Saved data entries
=======

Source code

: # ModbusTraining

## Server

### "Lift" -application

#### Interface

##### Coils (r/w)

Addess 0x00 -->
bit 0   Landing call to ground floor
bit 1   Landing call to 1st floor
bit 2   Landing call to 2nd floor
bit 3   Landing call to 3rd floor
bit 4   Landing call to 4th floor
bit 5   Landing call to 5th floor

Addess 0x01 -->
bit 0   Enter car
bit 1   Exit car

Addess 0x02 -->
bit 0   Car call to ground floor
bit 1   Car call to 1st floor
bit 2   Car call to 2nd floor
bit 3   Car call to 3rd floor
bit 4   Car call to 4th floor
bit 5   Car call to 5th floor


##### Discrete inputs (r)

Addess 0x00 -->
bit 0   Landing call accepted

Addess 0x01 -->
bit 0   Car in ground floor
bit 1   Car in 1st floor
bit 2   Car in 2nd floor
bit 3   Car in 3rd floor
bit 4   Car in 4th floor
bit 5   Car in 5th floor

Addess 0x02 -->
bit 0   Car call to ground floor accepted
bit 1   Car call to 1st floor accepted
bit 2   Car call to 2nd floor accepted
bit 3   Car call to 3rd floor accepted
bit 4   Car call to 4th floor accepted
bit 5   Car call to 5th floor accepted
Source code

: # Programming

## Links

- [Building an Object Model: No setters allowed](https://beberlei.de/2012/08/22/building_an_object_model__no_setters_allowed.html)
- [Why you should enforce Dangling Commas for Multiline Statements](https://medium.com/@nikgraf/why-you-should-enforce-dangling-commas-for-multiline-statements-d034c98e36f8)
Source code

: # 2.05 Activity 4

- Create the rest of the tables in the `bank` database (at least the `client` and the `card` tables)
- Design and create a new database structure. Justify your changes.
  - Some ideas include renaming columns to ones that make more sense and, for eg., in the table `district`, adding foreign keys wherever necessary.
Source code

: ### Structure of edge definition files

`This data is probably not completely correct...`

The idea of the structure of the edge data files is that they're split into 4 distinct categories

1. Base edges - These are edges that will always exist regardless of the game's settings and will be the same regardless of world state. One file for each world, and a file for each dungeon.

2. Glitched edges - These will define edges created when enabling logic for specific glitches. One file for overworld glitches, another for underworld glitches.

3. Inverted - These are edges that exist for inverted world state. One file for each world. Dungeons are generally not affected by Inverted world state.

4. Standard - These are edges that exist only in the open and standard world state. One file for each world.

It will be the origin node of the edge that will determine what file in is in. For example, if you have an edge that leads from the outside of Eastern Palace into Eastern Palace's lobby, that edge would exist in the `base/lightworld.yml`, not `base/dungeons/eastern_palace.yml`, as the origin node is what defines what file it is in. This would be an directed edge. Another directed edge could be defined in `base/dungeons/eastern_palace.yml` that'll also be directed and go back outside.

=======

*The problem*
Transcribe all of the data exactly, leaving no line out.

*Answer space*
Source code

: # ModbusTraining

## Server

### "Lift" -application

#### Interface

##### Coils (r/w)

Addess 0x00 -->
bit 0   Landing call to ground floor
bit 1   Landing call to 1st floor
bit 2   Landing call to 2nd floor
bit 3   Landing call to 3rd floor
bit 4   Landing call to 4th floor
bit 5   Landing call to 5th floor

Addess 0x01 -->
bit 0   Enter car
bit 1   Exit car

Addess 0x02 -->
bit 0   Car call to ground floor
bit 1   Car call to 1st floor
bit 2   Car call to 2nd floor
bit 3   Car call to 3rd floor
bit 4   Car call to 4th floor
bit 5   Car call to 5th floor


##### Discrete inputs (r)

Addess 0x00 -->
bit 0   Landing call accepted

Addess 0x01 -->
bit 0   Car in ground floor
bit 1   Car in 1st floor
bit 2   Car in 2nd floor
bit 3   Car in 3rd floor
bit 4   Car in 4th floor
bit 5   Car in 5th floor

Addess 0x02 -->
bit 0   Car call to ground floor accepted
bit 1   Car call to 1st floor accepted
bit 2   Car call to 2nd floor accepted
bit 3   Car call to 3rd floor accepted
bit 4   Car call to 4th floor accepted
bit 5   Car call to 5th floor accepted
Source code

: # Programming

## Links

- [Building an Object Model: No setters allowed](https://beberlei.de/2012/08/22/building_an_object_model__no_setters_allowed.html)
- [Why you should enforce Dangling Commas for Multiline Statements](https://medium.com/@nikgraf/why-you-should-enforce-dangling-commas-for-multiline-statements-d034c98e36f8)
Source code

: # 2.05 Activity 4

- Create the rest of the tables in the `bank` database (at least the `client` and the `card` tables)
- Design and create a new database structure. Justify your changes.
  - Some ideas include renaming columns to ones that make more sense and, for eg., in the table `district`, adding foreign keys wherever necessary.
Source code

: ### Structure of edge definition files

`This data is probably not completely correct...`

The idea of the structure of the edge data files is that they're split into 4 distinct categories

1. Base edges - These are edges that will always exist regardless of the game's settings and will be the same regardless of world state. One file for each world, and a file for each dungeon.

2. Glitched edges - These will define edges created when enabling logic for specific glitches. One file for overworld glitches, another for underworld glitches.

3. Inverted - These are edges that exist for inverted world state. One file for each world. Dungeons are generally not affected by Inverted world state.

4. Standard - These are edges that exist only in the open and standard world state. One file for each world.

It will be the origin node of the edge that will determine what file in is in. For example, if you have an edge that leads from the outside of Eastern Palace into Eastern Palace's lobby, that edge would exist in the `base/lightworld.yml`, not `base/dungeons/eastern_palace.yml`, as the origin node is what defines what file it is in. This would be an directed edge. Another directed edge could be defined in `base/dungeons/eastern_palace.yml` that'll also be directed and go back outside.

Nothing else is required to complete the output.